§ Your goal
What you return must be the lines of the data that hold the word "developing".

*** Data under study ***

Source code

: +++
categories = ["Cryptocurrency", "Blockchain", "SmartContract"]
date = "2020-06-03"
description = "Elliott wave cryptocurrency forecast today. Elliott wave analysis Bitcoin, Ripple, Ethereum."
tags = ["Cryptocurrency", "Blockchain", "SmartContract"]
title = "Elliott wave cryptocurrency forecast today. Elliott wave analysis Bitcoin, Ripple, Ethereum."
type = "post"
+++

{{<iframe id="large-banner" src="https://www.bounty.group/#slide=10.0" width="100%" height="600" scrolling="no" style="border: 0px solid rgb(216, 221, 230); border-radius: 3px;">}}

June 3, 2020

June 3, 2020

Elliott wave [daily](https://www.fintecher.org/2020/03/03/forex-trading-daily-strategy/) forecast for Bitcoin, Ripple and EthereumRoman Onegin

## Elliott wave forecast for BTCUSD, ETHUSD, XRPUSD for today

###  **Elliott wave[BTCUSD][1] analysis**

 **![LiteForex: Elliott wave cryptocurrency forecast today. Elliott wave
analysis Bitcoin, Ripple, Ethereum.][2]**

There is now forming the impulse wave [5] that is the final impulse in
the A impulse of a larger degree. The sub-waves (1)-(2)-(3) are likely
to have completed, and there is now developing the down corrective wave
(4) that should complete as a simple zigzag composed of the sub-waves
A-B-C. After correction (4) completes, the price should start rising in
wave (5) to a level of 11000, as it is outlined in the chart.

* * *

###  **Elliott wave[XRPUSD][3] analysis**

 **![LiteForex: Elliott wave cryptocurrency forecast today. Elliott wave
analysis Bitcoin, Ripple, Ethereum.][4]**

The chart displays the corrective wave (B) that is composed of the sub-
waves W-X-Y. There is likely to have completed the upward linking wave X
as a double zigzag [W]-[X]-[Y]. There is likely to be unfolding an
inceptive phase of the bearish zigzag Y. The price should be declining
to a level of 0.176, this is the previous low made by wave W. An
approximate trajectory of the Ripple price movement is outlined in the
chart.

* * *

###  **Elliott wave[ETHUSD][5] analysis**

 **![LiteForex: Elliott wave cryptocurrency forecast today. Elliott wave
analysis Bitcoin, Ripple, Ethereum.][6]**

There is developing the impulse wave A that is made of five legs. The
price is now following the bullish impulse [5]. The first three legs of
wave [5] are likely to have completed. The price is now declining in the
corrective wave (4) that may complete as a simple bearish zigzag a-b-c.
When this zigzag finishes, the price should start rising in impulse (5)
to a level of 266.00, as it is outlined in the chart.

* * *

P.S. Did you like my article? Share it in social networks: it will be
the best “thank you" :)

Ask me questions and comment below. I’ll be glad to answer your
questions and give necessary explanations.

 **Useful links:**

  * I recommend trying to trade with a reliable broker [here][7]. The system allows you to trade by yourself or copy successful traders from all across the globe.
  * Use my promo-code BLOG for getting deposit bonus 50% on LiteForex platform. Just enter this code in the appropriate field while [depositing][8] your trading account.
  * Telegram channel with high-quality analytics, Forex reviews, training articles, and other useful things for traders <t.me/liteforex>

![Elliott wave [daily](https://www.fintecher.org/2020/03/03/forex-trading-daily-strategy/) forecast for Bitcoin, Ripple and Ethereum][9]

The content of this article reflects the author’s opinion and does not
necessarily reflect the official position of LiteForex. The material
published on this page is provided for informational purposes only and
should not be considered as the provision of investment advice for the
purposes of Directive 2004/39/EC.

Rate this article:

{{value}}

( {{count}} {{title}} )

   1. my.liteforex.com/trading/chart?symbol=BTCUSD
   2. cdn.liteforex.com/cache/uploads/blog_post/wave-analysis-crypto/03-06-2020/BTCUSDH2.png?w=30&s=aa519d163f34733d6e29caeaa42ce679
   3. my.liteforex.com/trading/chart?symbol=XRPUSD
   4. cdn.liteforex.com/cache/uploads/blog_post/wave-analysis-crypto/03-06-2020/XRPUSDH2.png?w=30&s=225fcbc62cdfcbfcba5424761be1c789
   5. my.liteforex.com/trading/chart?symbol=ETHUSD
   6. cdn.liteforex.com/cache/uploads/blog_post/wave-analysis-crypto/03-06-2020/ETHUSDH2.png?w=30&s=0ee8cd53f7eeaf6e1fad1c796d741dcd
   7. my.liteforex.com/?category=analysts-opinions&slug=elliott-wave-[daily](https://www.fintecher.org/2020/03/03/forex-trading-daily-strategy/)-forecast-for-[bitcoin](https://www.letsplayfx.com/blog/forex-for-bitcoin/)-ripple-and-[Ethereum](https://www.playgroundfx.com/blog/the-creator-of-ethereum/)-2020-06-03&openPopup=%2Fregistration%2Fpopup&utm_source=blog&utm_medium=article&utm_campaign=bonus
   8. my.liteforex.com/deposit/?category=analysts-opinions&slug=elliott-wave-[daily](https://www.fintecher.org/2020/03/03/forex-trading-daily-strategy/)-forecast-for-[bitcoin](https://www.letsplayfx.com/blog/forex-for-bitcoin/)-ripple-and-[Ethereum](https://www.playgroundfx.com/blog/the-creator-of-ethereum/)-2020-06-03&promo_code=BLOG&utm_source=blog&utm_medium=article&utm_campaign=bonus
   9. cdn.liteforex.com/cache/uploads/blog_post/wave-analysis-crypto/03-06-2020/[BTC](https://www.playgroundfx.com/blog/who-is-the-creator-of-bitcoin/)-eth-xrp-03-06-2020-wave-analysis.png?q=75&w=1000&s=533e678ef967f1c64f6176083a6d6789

***

§ Reply
to have completed, and there is now developing the down corrective wave
There is developing the impulse wave A that is made of five legs. The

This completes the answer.